Introduction : La FOMO version open space

La FOMO (Fear Of Missing Out), c’est ce sentiment tenace qu’il se passe quelque chose de crucial sans vous. Un apéro entre amis, un concert improvisé, une tendance TikTok déjà ringarde. Dans la vie perso, on s’en accommode. Mais au travail, c’est une autre histoire. Parce que la FOMO professionnelle ne touche pas au fun, mais au pouvoir, à la visibilité, aux promotions qu’on ne voit pas venir.

Symptômes : comment détecter une FOMO professionnelle aiguë

  • Vous passez plus de temps dans votre agenda que dans vos réunions.
  • Vous cliquez compulsivement sur les agendas de vos collègues “Occupé(e) – titre masqué”.
  • Vous voyez des réunions récurrentes auxquelles vous n’êtes jamais convié.
  • Vous demandez “on parle de quoi ?” à chaque message post-réunion.
  • Vous hésitez à prendre un jour de congé de peur de louper un gros truc.

Pourquoi c’est anxiogène (et pas juste une lubie d’hyperconnecté)

Parce que certaines réunions décident de la roadmap. Parce que des alliances se nouent dans un Slack caché. Parce que votre chef a appelé votre collègue sans vous. Et parce que personne n’a documenté. Vous êtes à côté de la plaque, et tout le monde fait comme si c’était normal.

Astuces pour lutter contre la FOMO au travail (sans sombrer dans la parano)
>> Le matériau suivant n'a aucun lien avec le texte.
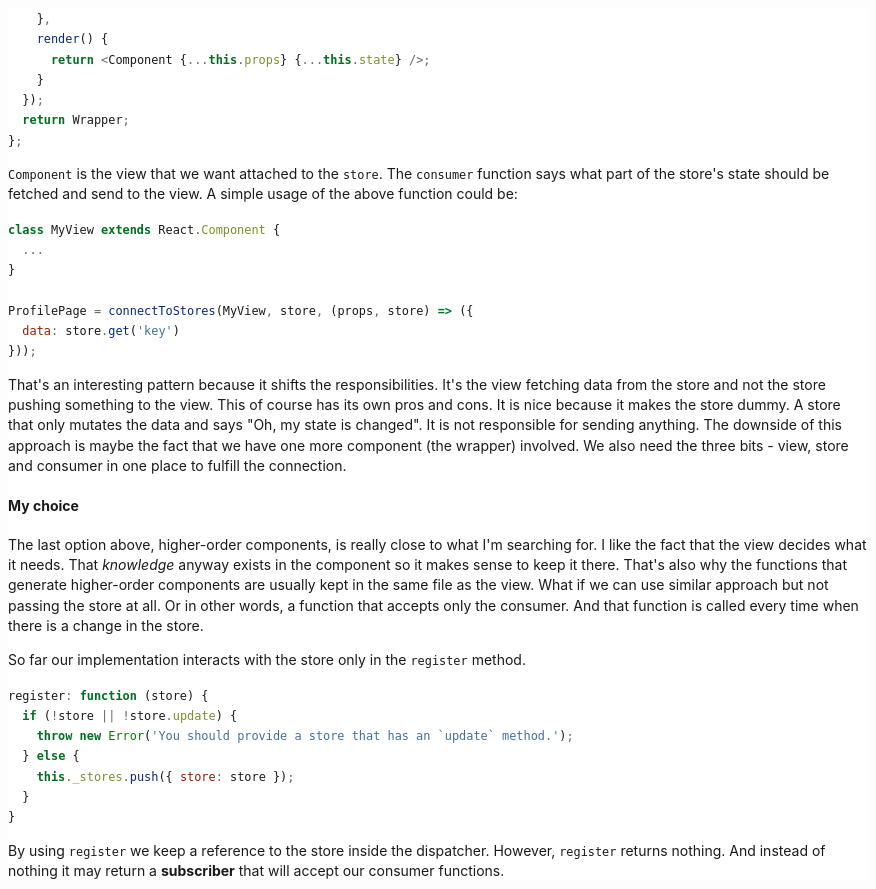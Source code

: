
 ```js
    },
    render() {
      return <Component {...this.props} {...this.state} />;
    }
  });
  return Wrapper;
};
```

`Component` is the view that we want attached to the `store`. The `consumer` function says what part of the store's state should be fetched and send to the view. A simple usage of the above function could be:

```js
class MyView extends React.Component {
  ...
}

ProfilePage = connectToStores(MyView, store, (props, store) => ({
  data: store.get('key')
}));

```

That's an interesting pattern because it shifts the responsibilities. It's the view fetching data from the store and not the store pushing something to the view. This of course has its own pros and cons. It is nice because it makes the store dummy. A store that only mutates the data and says "Oh, my state is changed". It is not responsible for sending anything. The downside of this approach is maybe the fact that we have one more component (the wrapper) involved. We also need the three bits - view, store and consumer in one place to fulfill the connection.

#### My choice

The last option above, higher-order components, is really close to what I'm searching for. I like the fact that the view decides what it needs. That *knowledge* anyway exists in the component so it makes sense to keep it there. That's also why the functions that generate higher-order components are usually kept in the same file as the view. What if we can use similar approach but not passing the store at all. Or in other words, a function that accepts only the consumer. And that function is called every time when there is a change in the store.

So far our implementation interacts with the store only in the `register` method.

```js
register: function (store) {
  if (!store || !store.update) {
    throw new Error('You should provide a store that has an `update` method.');
  } else {
    this._stores.push({ store: store });
  }
}
```

By using `register` we keep a reference to the store inside the dispatcher. However, `register` returns nothing. And instead of nothing it may return a **subscriber** that will accept our consumer functions.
1. Arrêtez de scruter les agendas

Les agendas dégagent de fausses infos : réunions bloquées pour travailler, titres flous, rdv persos mal camouflés. C’est une usine à fantasmes. Débranchez.

2. Demandez, simplement

“Je vois que vous avez échangé, il y avait un point que je devrais connaître ?”
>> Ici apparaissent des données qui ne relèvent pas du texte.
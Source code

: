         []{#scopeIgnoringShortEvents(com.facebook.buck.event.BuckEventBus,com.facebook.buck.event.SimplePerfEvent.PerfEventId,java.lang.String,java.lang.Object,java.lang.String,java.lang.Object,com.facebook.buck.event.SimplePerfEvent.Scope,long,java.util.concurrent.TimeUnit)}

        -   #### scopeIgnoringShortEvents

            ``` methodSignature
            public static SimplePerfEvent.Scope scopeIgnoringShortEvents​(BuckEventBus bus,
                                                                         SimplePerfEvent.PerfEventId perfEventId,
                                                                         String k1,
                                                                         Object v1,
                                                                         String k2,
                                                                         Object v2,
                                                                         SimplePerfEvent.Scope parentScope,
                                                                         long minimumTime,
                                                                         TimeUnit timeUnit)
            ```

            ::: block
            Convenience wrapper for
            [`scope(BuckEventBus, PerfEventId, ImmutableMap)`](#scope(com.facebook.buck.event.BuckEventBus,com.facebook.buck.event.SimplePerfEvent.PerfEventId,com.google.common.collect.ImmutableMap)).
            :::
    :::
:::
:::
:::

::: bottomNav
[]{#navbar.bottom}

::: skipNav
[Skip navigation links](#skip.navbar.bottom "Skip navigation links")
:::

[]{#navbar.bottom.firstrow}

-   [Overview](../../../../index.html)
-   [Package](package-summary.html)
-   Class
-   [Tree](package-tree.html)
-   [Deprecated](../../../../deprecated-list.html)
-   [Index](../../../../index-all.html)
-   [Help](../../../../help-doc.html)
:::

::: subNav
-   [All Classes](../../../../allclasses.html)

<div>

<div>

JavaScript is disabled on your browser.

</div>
Poser la question, sans agressivité, sans insistance. Parfois, on vous inclura à la prochaine.

3. Documentez ce que VOUS faites

La transparence commence par soi. Prenez soin de partager les infos clés, de documenter vos prises de décision, de noter les récapés. Vous n’êtes pas au centre, mais vous existez.
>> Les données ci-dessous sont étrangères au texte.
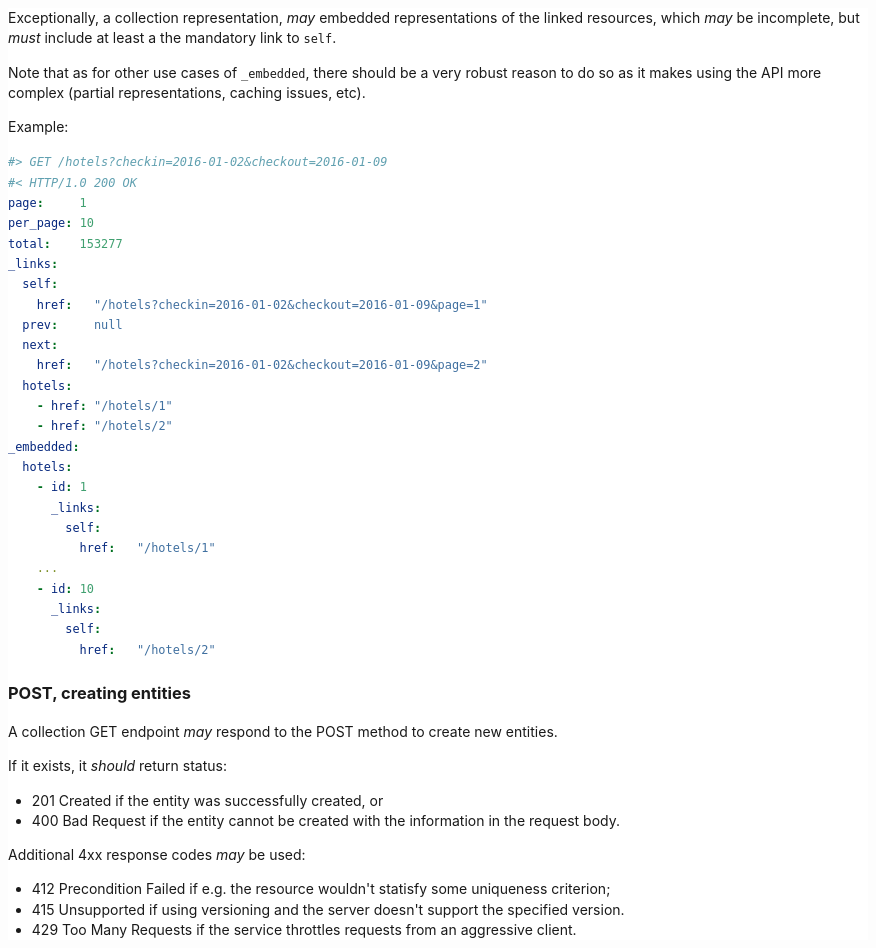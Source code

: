 
Exceptionally, a collection representation, _may_ embedded representations of
the linked resources, which _may_ be incomplete, but _must_ include at least a
the mandatory link to `self`.

Note that as for other use cases of `_embedded`, there should be a very robust
reason to do so as it makes using the API more complex (partial representations,
caching issues, etc).

Example:

```yml
#> GET /hotels?checkin=2016-01-02&checkout=2016-01-09
#< HTTP/1.0 200 OK
page:     1
per_page: 10
total:    153277
_links:
  self:   
    href:   "/hotels?checkin=2016-01-02&checkout=2016-01-09&page=1"
  prev:     null
  next:   
    href:   "/hotels?checkin=2016-01-02&checkout=2016-01-09&page=2"
  hotels:
    - href: "/hotels/1"
    - href: "/hotels/2"
_embedded:
  hotels:
    - id: 1
      _links:
        self: 
          href:   "/hotels/1"
    ...
    - id: 10
      _links:
        self: 
          href:   "/hotels/2"
```


### POST, creating entities

A collection GET endpoint _may_ respond to the POST method to create new entities.

If it exists, it _should_ return status:

- 201 Created if the entity was successfully created, or
- 400 Bad Request if the entity cannot be created with the information in the
  request body.

Additional 4xx response codes _may_ be used:

- 412 Precondition Failed if e.g. the resource wouldn't statisfy some uniqueness
  criterion;
- 415 Unsupported if using versioning and the server doesn't support the
  specified version.
- 429 Too Many Requests if the service throttles requests from an aggressive
  client.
4. Créez vos propres rituels

Si on ne vous invite pas, invitez. Un point mensuel, un coffee remote, un canal dédié. Ça ne remplace pas tout, mais ça fait exister un espace visible.

5. Parlez-en

La FOMO est souvent taboue. Parlez à un collègue de confiance : “Tu ne trouves pas qu’on rate des trucs ?”. Vous verrez que vous n’êtes pas seul.

6. Rappelez-vous que tout n’est pas important

Certains points sont inutiles. Certaines alliances n’aboutissent jamais. Certaines décisions sont annulées le lundi suivant. Vous n’êtes pas toujours exclu : parfois, vous êtes épargné.

Conclusion : La FOMO au travail, c’est normal

Mais elle ne doit pas régenter votre vie. Faites de votre mieux, demandez ce qu’il faut, partagez ce que vous pouvez. Et puis, prenez vos congés. Sérieusement. Si une décision clé tombe pendant que vous êtes à la plage, c’est que l’entreprise a un vrai souci de communication. Pas vous.